▶ [Extracted data]:
▼▼▼
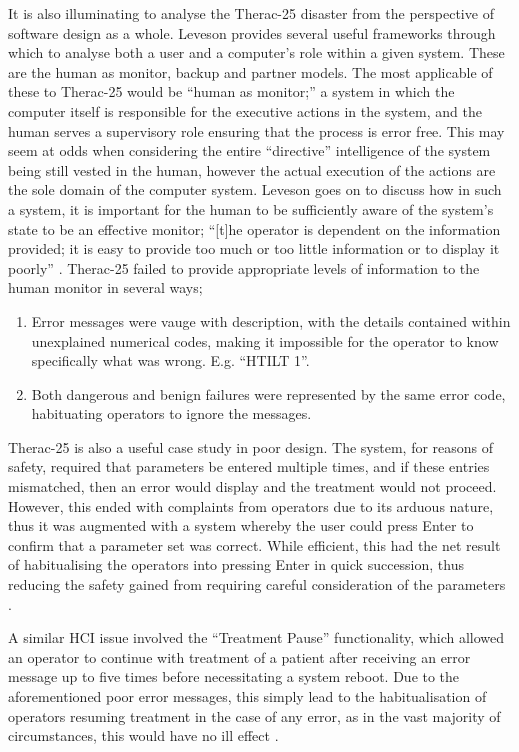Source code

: \documentclass{cshonours}
\newcommand{\ther}{Therac-25\xspace}
\begin{document}
It is also illuminating to analyse the \ther disaster from the perspective of software design as a whole. Leveson \cite{safeware} provides several useful frameworks through which to analyse both a user and a computer's role within a given system. These are the human as monitor, backup and partner models. The most applicable of these to \ther would be ``human as monitor;'' a system in which the computer itself is responsible for the executive actions in the system, and the human serves a supervisory role ensuring that the process is error free. This may seem at odds when considering the entire ``directive'' intelligence of the system being still vested in the human, however the actual execution of the actions are the sole domain of the computer system. Leveson goes on to discuss how in such a system, it is important for the human to be sufficiently aware of the system's state to be an effective monitor; ``[t]he operator is dependent on the information provided; it is easy to provide too much or too little information or to display it poorly'' \cite[p.~114]{safeware}. \ther failed to provide appropriate levels of information to the human monitor in several ways;
\begin{enumerate}
  \item Error messages were vauge with description, with the details contained within unexplained numerical codes, making it impossible for the operator to know specifically what was wrong. E.g. ``HTILT 1''.
  \item Both dangerous and benign failures were represented by the same error code, habituating operators to ignore the messages.
\end{enumerate}

\ther is also a useful case study in poor \hci design. The system, for reasons of safety, required that parameters be entered multiple times, and if these entries mismatched, then an error would display and the treatment would not proceed. However, this ended with complaints from operators due to its arduous nature, thus it was augmented with a system whereby the user could press Enter to confirm that a parameter set was correct. While efficient, this had the net result of habitualising the operators into pressing Enter in quick succession, thus reducing the safety gained from requiring careful consideration of the parameters \cite[p.~274]{saferworld}.

A similar HCI issue involved the ``Treatment Pause'' functionality, which allowed an operator to continue with treatment of a patient after receiving an error message up to five times before necessitating a system reboot. Due to the aforementioned poor error messages, this simply lead to the habitualisation of operators resuming treatment in the case of any error, as in the vast majority of circumstances, this would have no ill effect \cite[p.~301]{saferworld}.
\end{document}
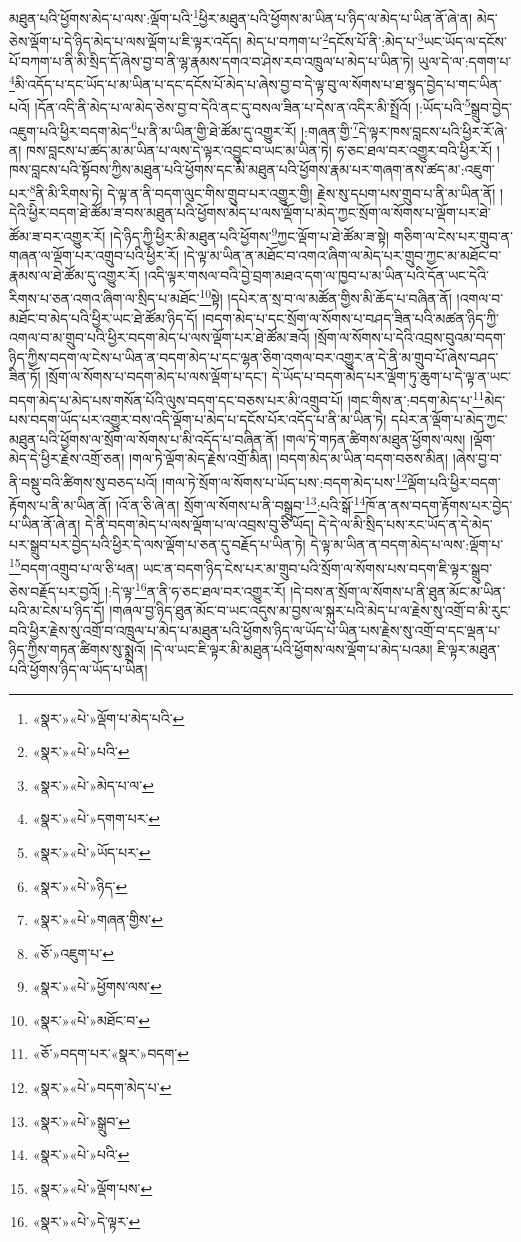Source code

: མཐུན་པའི་ཕྱོགས་མེད་པ་ལས་:ལྡོག་པའི་\footnote{«སྣར་»«པེ་»ལྡོག་པ་མེད་པའི་}ཕྱིར་མཐུན་པའི་ཕྱོགས་མ་ཡིན་པ་ཉིད་ལ་མེད་པ་ཡིན་ནོ་ཞེ་ན། མེད་ཅེས་ལྡོག་པ་དེ་ཉིད་མེད་པ་ལས་ལྡོག་པ་ཇི་ལྟར་འདོད། མེད་པ་བཀག་པ་\footnote{«སྣར་»«པེ་»པའི་}དངོས་པོ་ནི་:མེད་པ་\footnote{«སྣར་»«པེ་»མེད་པ་ལ་}ཡང་ཡོད་ལ་དངོས་པོ་བཀག་པ་ནི་མི་སྲིད་དོ་ཞེས་བྱ་བ་ནི་ལྷ་རྣམས་དགའ་བ་ཤེས་རབ་འཁྲུལ་པ་མེད་པ་ཡིན་ཏེ། ཡུལ་དེ་ལ་:དགག་པ་\footnote{«སྣར་»«པེ་»དགག་པར་}མི་འདོད་པ་དང་ཡོད་པ་མ་ཡིན་པ་དང་དངོས་པོ་མེད་པ་ཞེས་བྱ་བ་དེ་ལྟ་བུ་ལ་སོགས་པ་ཐ་སྙད་བྱེད་པ་གང་ཡིན་པའོ། །དོན་འདི་ནི་མེད་པ་ལ་མེད་ཅེས་བྱ་བ་དེའི་ནང་དུ་བསལ་ཟིན་པ་དེས་ན་འདིར་མི་སྤྲོའོ། །:ཡོད་པའི་\footnote{«སྣར་»«པེ་»ཡོད་པར་}སྒྲུབ་བྱེད་འཇུག་པའི་ཕྱིར་བདག་མེད་\footnote{«སྣར་»«པེ་»ཉིད་}པ་ནི་མ་ཡིན་གྱི་ཐེ་ཚོམ་དུ་འགྱུར་རོ། །:གཞན་གྱི་\footnote{«སྣར་»«པེ་»གཞན་གྱིས་}དེ་ལྟར་ཁས་བླངས་པའི་ཕྱིར་རོ་ཞེ་ན། ཁས་བླངས་པ་ཚད་མ་མ་ཡིན་པ་ལས་དེ་ལྟར་འབྱུང་བ་ཡང་མ་ཡིན་ཏེ། ཧ་ཅང་ཐལ་བར་འགྱུར་བའི་ཕྱིར་རོ། །ཁས་བླངས་པའི་སྟོབས་ཀྱིས་མཐུན་པའི་ཕྱོགས་དང་མི་མཐུན་པའི་ཕྱོགས་རྣམ་པར་གཞག་ནས་ཚད་མ་:འཇུག་པར་\footnote{«ཅོ་»འཇུག་པ་}ནི་མི་རིགས་ཏེ། དེ་ལྟ་ན་ནི་བདག་ལུང་གིས་གྲུབ་པར་འགྱུར་གྱི། རྗེས་སུ་དཔག་པས་གྲུབ་པ་ནི་མ་ཡིན་ནོ། །དེའི་ཕྱིར་བདག་ཐེ་ཚོམ་ཟ་བས་མཐུན་པའི་ཕྱོགས་མེད་པ་ལས་ལྡོག་པ་མེད་ཀྱང་སྲོག་ལ་སོགས་པ་ལྡོག་པར་ཐེ་ཚོམ་ཟ་བར་འགྱུར་རོ། །དེ་ཉིད་ཀྱི་ཕྱིར་མི་མཐུན་པའི་ཕྱོགས་\footnote{«སྣར་»«པེ་»ཕྱོགས་ལས་}ཀྱང་ལྡོག་པ་ཐེ་ཚོམ་ཟ་སྟེ། གཅིག་ལ་ངེས་པར་གྲུབ་ན་གཞན་ལ་ལྡོག་པར་འགྲུབ་པའི་ཕྱིར་རོ། །དེ་ལྟ་མ་ཡིན་ན་མཐོང་བ་འགའ་ཞིག་ལ་མེད་པར་གྲུབ་ཀྱང་མ་མཐོང་བ་རྣམས་ལ་ཐེ་ཚོམ་དུ་འགྱུར་རོ། །འདི་ལྟར་གསལ་བའི་བྱེ་བྲག་མཐའ་དག་ལ་ཁྱབ་པ་མ་ཡིན་པའི་དོན་ཡང་དེའི་རིགས་པ་ཅན་འགའ་ཞིག་ལ་སྲིད་པ་མཐོང་\footnote{«སྣར་»«པེ་»མཐོང་བ་}སྟེ། །དཔེར་ན་སྲ་བ་ལ་མཚོན་གྱིས་མི་ཆོད་པ་བཞིན་ནོ། །འགལ་བ་མཐོང་བ་མེད་པའི་ཕྱིར་ཡང་ཐེ་ཚོམ་ཉིད་དོ། །བདག་མེད་པ་དང་སྲོག་ལ་སོགས་པ་བཤད་ཟིན་པའི་མཚན་ཉིད་ཀྱི་འགལ་བ་མ་གྲུབ་པའི་ཕྱིར་བདག་མེད་པ་ལས་ལྡོག་པར་ཐེ་ཚོམ་ཟའོ། །སྲོག་ལ་སོགས་པ་དེའི་འབྲས་བུའམ་བདག་ཉིད་ཀྱིས་བདག་ལ་ངེས་པ་ཡིན་ན་བདག་མེད་པ་དང་ལྷན་ཅིག་འགལ་བར་འགྱུར་ན་དེ་ནི་མ་གྲུབ་པོ་ཞེས་བཤད་ཟིན་ཏོ། །སྲོག་ལ་སོགས་པ་བདག་མེད་པ་ལས་ལྡོག་པ་དང་། དེ་ཡོད་པ་བདག་མེད་པར་ལྡོག་ཏུ་ཆུག་པ་དེ་ལྟ་ན་ཡང་བདག་མེད་པ་མེད་པས་གསོན་པོའི་ལུས་བདག་དང་བཅས་པར་མི་འགྲུབ་པོ། །གང་གིས་ན་:བདག་མེད་པ་\footnote{«ཅོ་»བདག་པར་«སྣར་»བདག་}མེད་པས་བདག་ཡོད་པར་འགྱུར་བས་འདི་ལྡོག་པ་མེད་པ་དངོས་པོར་འདོད་པ་ནི་མ་ཡིན་ཏེ། དཔེར་ན་ལྡོག་པ་མེད་ཀྱང་མཐུན་པའི་ཕྱོགས་ལ་སྲོག་ལ་སོགས་པ་མི་འདོད་པ་བཞིན་ནོ། །གལ་ཏེ་གཏན་ཚིགས་མཐུན་ཕྱོགས་ལས། །ལྡོག་མེད་དེ་ཕྱིར་རྗེས་འགྲོ་ཅན། །གལ་ཏེ་ལྡོག་མེད་རྗེས་འགྲོ་མིན། །བདག་མེད་མ་ཡིན་བདག་བཅས་མིན། །ཞེས་བྱ་བ་ནི་བསྡུ་བའི་ཚིགས་སུ་བཅད་པའོ། །གལ་ཏེ་སྲོག་ལ་སོགས་པ་ཡོད་པས་:བདག་མེད་པས་\footnote{«སྣར་»«པེ་»བདག་མེད་པ་}ལྡོག་པའི་ཕྱིར་བདག་རྟོགས་པ་ནི་མ་ཡིན་ནོ། །འོ་ན་ཅི་ཞེ་ན། སྲོག་ལ་སོགས་པ་ནི་བསྒྲུབ་\footnote{«སྣར་»«པེ་»སྒྲུབ་}:པའི་སྒོ་\footnote{«སྣར་»«པེ་»པའི་}ཁོ་ན་ནས་བདག་རྟོགས་པར་བྱེད་པ་ཡིན་ནོ་ཞེ་ན། དེ་ནི་བདག་མེད་པ་ལས་ལྡོག་པ་ལ་འབྲས་བུ་ཅི་ཡོད། དེ་དེ་ལ་མི་སྲིད་པས་རང་ཡོད་ན་དེ་མེད་པར་སྒྲུབ་པར་བྱེད་པའི་ཕྱིར་དེ་ལས་ལྡོག་པ་ཅན་དུ་བརྗོད་པ་ཡིན་ཏེ། དེ་ལྟ་མ་ཡིན་ན་བདག་མེད་པ་ལས་:ལྡོག་པ་\footnote{«སྣར་»«པེ་»ལྡོག་པས་}བདག་འགྲུབ་པ་ལ་ཅི་ཕན། ཡང་ན་བདག་ཉིད་ངེས་པར་མ་གྲུབ་པའི་སྲོག་ལ་སོགས་པས་བདག་ཇི་ལྟར་སྒྲུབ་ཅེས་བརྗོད་པར་བྱའོ། །:དེ་ལྟ་\footnote{«སྣར་»«པེ་»དེ་ལྟར་}ན་ནི་ཧ་ཅང་ཐལ་བར་འགྱུར་རོ། །དེ་བས་ན་སྲོག་ལ་སོགས་པ་ནི་ཐུན་མོང་མ་ཡིན་པའི་མ་ངེས་པ་ཉིད་དོ། །གཞལ་བྱ་ཉིད་ཐུན་མོང་བ་ཡང་འདུས་མ་བྱས་ལ་སྐུར་པའི་མེད་པ་ལ་རྗེས་སུ་འགྲོ་བ་མི་རུང་བའི་ཕྱིར་རྗེས་སུ་འགྲོ་བ་འཁྲུལ་པ་མེད་པ་མཐུན་པའི་ཕྱོགས་ཉིད་ལ་ཡོད་པ་ཡིན་པས་རྗེས་སུ་འགྲོ་བ་དང་ལྡན་པ་ཉིད་ཀྱིས་གཏན་ཚིགས་སུ་སྨྲའོ། །དེ་ལ་ཡང་ཇི་ལྟར་མི་མཐུན་པའི་ཕྱོགས་ལས་ལྡོག་པ་མེད་པའམ། ཇི་ལྟར་མཐུན་པའི་ཕྱོགས་ཉིད་ལ་ཡོད་པ་ཡིན། 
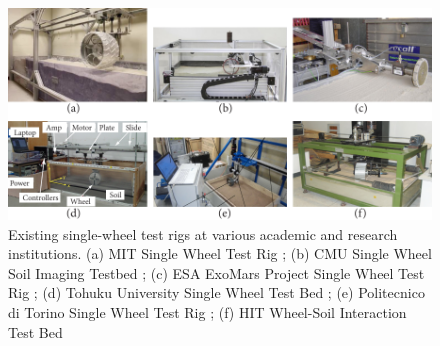 \documentclass{article}
\begin{document}
\begin{figure}[hbt!]
\centering
\includegraphics[width=6.5in]{general-images/existing-test-rigs.pdf}
\caption{Existing single-wheel test rigs at various academic and research institutions. (a) MIT Single Wheel Test Rig \cite{senatore2014modeling}; (b) CMU Single Wheel Soil Imaging Testbed \cite{moreland2012soil}; (c) ESA ExoMars Project Single Wheel Test Rig \cite{gallina2014parameter}; (d) Tohuku University Single Wheel Test Bed \cite{ishigami2008terramechanics}; (e) Politecnico di Torino Single Wheel Test Rig \cite{genta2016testing}; (f) HIT Wheel-Soil Interaction Test Bed \cite{ding2013experimental}}
\label{fig:existing-test-rigs}
\end{figure}
\end{document}
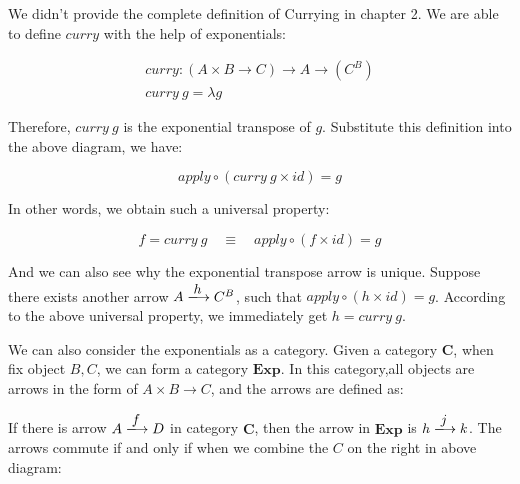 \documentclass{article}
\begin{document}

We didn't provide the complete definition of Currying in chapter 2. We are able to define $curry$ with the help of exponentials:

\[
\begin{array}{l}
curry : (A \times B \to C) \to A \to (C^B) \\
curry\ g = \lambda g
\end{array}
\]

Therefore, $curry\ g$ is the exponential transpose of $g$. Substitute this definition into the above diagram, we have:

\[
  apply \circ (curry\ g \times id) = g
\]

In other words, we obtain such a universal property:

\[
  f = curry\ g \quad \equiv \quad apply \circ (f \times id) = g
\]

And we can also see why the exponential transpose arrow is unique. Suppose there exists another arrow $A \arrowto{h} C^B$, such that $apply \circ (h \times id) = g$. According to the above universal property, we immediately get $h = curry\ g$.

We can also consider the exponentials as a category. Given a category $\pmb{C}$, when fix object $B, C$, we can form a category $\pmb{Exp}$. In this category,all objects are arrows in the form of $A \times B \to C$, and the arrows are defined as:

\begin{center}
\end{center}

If there is arrow $A \arrowto{f} D$ in category $\pmb{C}$, then the arrow in $\pmb{Exp}$ is $h \arrowto{j} k$. The arrows commute if and only if when we combine the $C$ on the right in above diagram:

\begin{center}
\end{center}
\end{document}
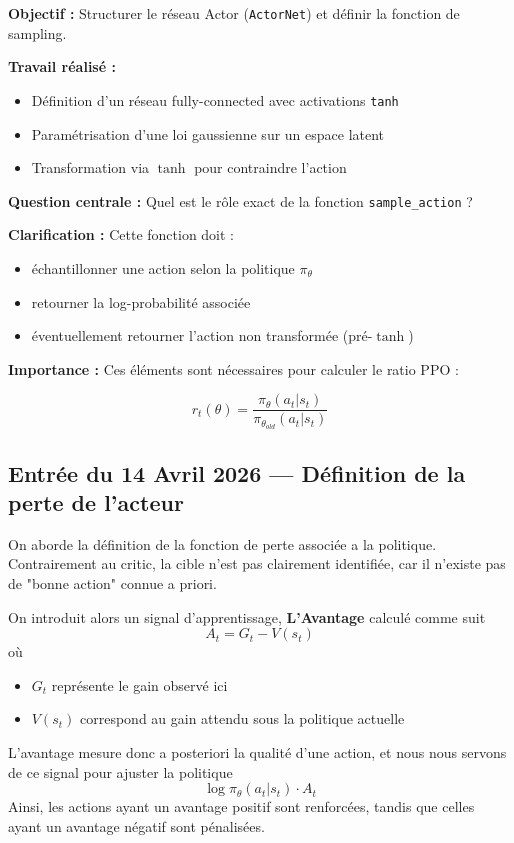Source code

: \documentclass[11pt,a4paper]{article}
\begin{document}
\textbf{Objectif :}  
Structurer le réseau Actor (\texttt{ActorNet}) et définir la fonction de sampling.

\textbf{Travail réalisé :}
\begin{itemize}
    \item Définition d'un réseau fully-connected avec activations \texttt{tanh}
    \item Paramétrisation d'une loi gaussienne sur un espace latent
    \item Transformation via $\tanh$ pour contraindre l'action
\end{itemize}

\textbf{Question centrale :}  
Quel est le rôle exact de la fonction \texttt{sample\_action} ?

\textbf{Clarification :}
Cette fonction doit :
\begin{itemize}
    \item échantillonner une action selon la politique $\pi_\theta$
    \item retourner la log-probabilité associée
    \item éventuellement retourner l'action non transformée (pré-$\tanh$)
\end{itemize}

\textbf{Importance :}  
Ces éléments sont nécessaires pour calculer le ratio PPO :

\[
r_t(\theta) = \frac{\pi_\theta(a_t|s_t)}{\pi_{\theta_{old}}(a_t|s_t)}
\]

\subsection*{Entrée du 14 Avril 2026 --- Définition de la perte de l'acteur}
On aborde la définition de la fonction de perte associée a la politique. Contrairement au critic, la cible n'est pas clairement identifiée, car il n'existe pas de "bonne action" connue a priori. 

On introduit alors un signal d'apprentissage, 
\textbf{L'Avantage} calculé comme suit
\[
A_t = G_t - V(s_t)
\]
où 
\begin{itemize}
    \item $G_t$ représente le gain observé ici
    \item $V(s_t)$ correspond au gain attendu sous la politique actuelle
\end{itemize}
L'avantage mesure donc a posteriori la qualité d'une action, et nous nous servons de ce signal pour ajuster la politique
\[
\log\pi_\theta (a_t|s_t)\cdot A_t
\]
Ainsi, les actions ayant un avantage positif sont renforcées, tandis que celles ayant un avantage négatif sont pénalisées.
\end{document}
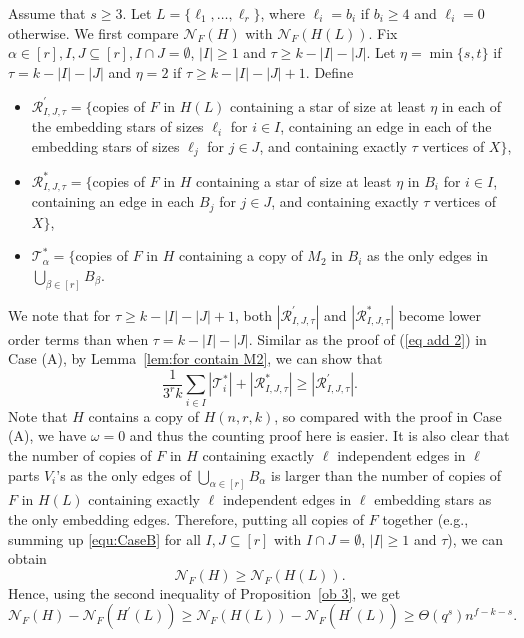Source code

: \documentclass[10pt]{article}
\begin{document}
Assume that $s\geq 3$.
Let $L=\{\ell_1, \ldots, \ell_{r}\}$, where $\ell_i=b_i$ if $b_i\geq 4$ and  $\ell_i=0$ otherwise.
We first compare $\mathcal{N}_F(H)$ with $\mathcal{N}_F(H(L))$.
Fix $\alpha\in [r], I,J\subseteq [r],I\cap J=\emptyset$, $|I|\geq 1$ and $\tau\geq k-|I|-|J|$.
Let $\eta=\min\{s,t\}$ if $\tau=k-|I|-|J|$ and $\eta=2$ if $\tau\geq k-|I|-|J|+1$.
Define
\begin{itemize}
\item  $\mathcal{R}^\prime_{I,J,\tau}=\{$copies of $F$ in $H(L)$ containing a star of size at least $\eta$
     in each of the embedding stars of sizes $\ell_i$ for $i\in I$, containing an edge in each of the embedding stars of sizes $\ell_j$ for $j\in J$, and containing exactly $\tau$ vertices of $X\}$,
\item  $\mathcal{R}^\ast_{I,J,\tau}=\{$copies of $F$ in $H$ containing a star of size at least $\eta$ in $B_i$ for $i\in I$, containing an edge in each $B_j$ for $j\in J$, and containing exactly $\tau$ vertices of $X\}$,
\item  $\mathcal{T}^\ast_\alpha=\{$copies of $F$ in $H$ containing a copy of $M_2$ in $B_i$ as the only edges in $\bigcup_{\beta\in [r]} B_\beta$.
\end{itemize}
We note that for $\tau\geq k-|I|-|J|+1$, both $|\mathcal{R}^\prime_{I,J,\tau}|$ and $|\mathcal{R}^\ast_{I,J,\tau}|$ become lower order terms than when $\tau=k-|I|-|J|$.
Similar as the proof of (\ref{eq add 2}) in Case (A), by Lemma~\ref{lem:for contain M2},
we can show that
\begin{equation}\label{equ:CaseB}
\frac{1}{3^{r}k}\sum_{i\in I}|\mathcal{T}^\ast_{i}|+  |\mathcal{R}^\ast_{I,J,\tau}|\geq |\mathcal{R}^\prime_{I,J,\tau}|.
\end{equation}
Note that $H$ contains a copy of $H(n,r,k)$, so compared with the proof in Case (A), we have $\omega=0$ and thus the counting proof here is easier.
It is also clear that the number of copies of $F$ in $H$ containing exactly $\ell$ independent edges in $\ell$ parts $V_i$'s as the only edges of $\bigcup_{\alpha\in [r]} B_\alpha$ is larger than the number of copies of $F$ in $H(L)$ containing exactly $\ell$ independent edges in $\ell$ embedding stars as the only embedding edges.
Therefore, putting all copies of $F$ together (e.g., summing up \eqref{equ:CaseB} for all $I,J\subseteq [r]$ with $I\cap J=\emptyset$, $|I|\geq 1$ and $\tau$),
we can obtain $$\mathcal{N}_F(H)\geq \mathcal{N}_F(H(L)).$$
Hence, using the second inequality of Proposition~\ref{ob 3}, we get
$$\mathcal{N}_F(H)-\mathcal{N}_F(H^\prime(L))\geq \mathcal{N}_F(H(L))-\mathcal{N}_F(H^\prime(L))\geq \Theta(q^s)n^{f-k-s}.$$
\end{document}
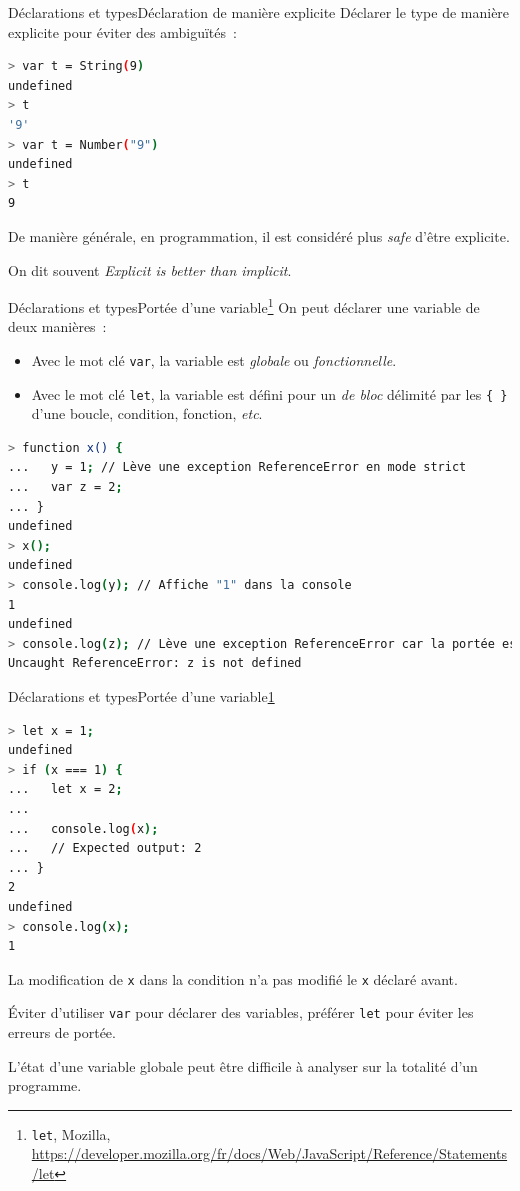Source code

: \documentclass{beamer}
\begin{document}
    \begin{frame}[fragile]{Déclarations et types}{Déclaration de manière explicite}
        Déclarer le type de manière explicite pour éviter des ambiguïtés~:
        \begin{lstlisting}[language=Bash]
> var t = String(9)
undefined
> t
'9'
> var t = Number("9")
undefined
> t
9
        \end{lstlisting}
        \begin{dangercolorbox}
            De manière générale, en programmation, il est considéré plus \textit{safe} d'être explicite.

            On dit souvent \textit{Explicit is better than implicit}.
        \end{dangercolorbox}
    \end{frame}

    \begin{frame}[fragile]{Déclarations et types}{Portée d'une variable\footnote{\label{label}\lstinline{let}, Mozilla, \url{https://developer.mozilla.org/fr/docs/Web/JavaScript/Reference/Statements/let}}}
        On peut déclarer une variable de deux manières~:
        \begin{itemize}
            \item Avec le mot clé \lstinline{var}, la variable est \textit{globale} ou \textit{fonctionnelle}.
            \item Avec le mot clé \lstinline{let}, la variable est défini pour un \textit{de bloc} délimité par les \lstinline[language=Javascript]!{ }! d'une boucle, condition, fonction, \textit{etc}.
        \end{itemize}
        \begin{lstlisting}[language=Bash]
> function x() {
...   y = 1; // Lève une exception ReferenceError en mode strict
...   var z = 2;
... }
undefined
> x();
undefined
> console.log(y); // Affiche "1" dans la console
1
undefined
> console.log(z); // Lève une exception ReferenceError car la portée est fonctionnelle:
Uncaught ReferenceError: z is not defined
        \end{lstlisting}
    \end{frame}

    \begin{frame}[fragile]{Déclarations et types}{Portée d'une variable\cref{label}}
        \begin{lstlisting}[language=Bash]
> let x = 1;
undefined
> if (x === 1) {
...   let x = 2;
...
...   console.log(x);
...   // Expected output: 2
... }
2
undefined
> console.log(x);
1
        \end{lstlisting}
        La modification de \lstinline{x} dans la condition n'a pas modifié le \lstinline{x} déclaré avant.
        \begin{dangercolorbox}
            Éviter d'utiliser \lstinline{var} pour déclarer des variables, préférer \lstinline{let} pour éviter les erreurs de portée.

            L'état d'une variable globale peut être difficile à analyser sur la totalité d'un programme.
        \end{dangercolorbox}
    \end{frame}
\end{document}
▲▲▲
▶ [What needs to be done]: Copy every line in the listing above where the string "exponentials" turns up.

▶ [Solution to this exercise]:
We didn't provide the complete definition of Currying in chapter 2. We are able to define $curry$ with the help of exponentials:
We can also consider the exponentials as a category. Given a category $\pmb{C}$, when fix object $B, C$, we can form a category $\pmb{Exp}$. In this category,all objects are arrows in the form of $A \times B \to C$, and the arrows are defined as:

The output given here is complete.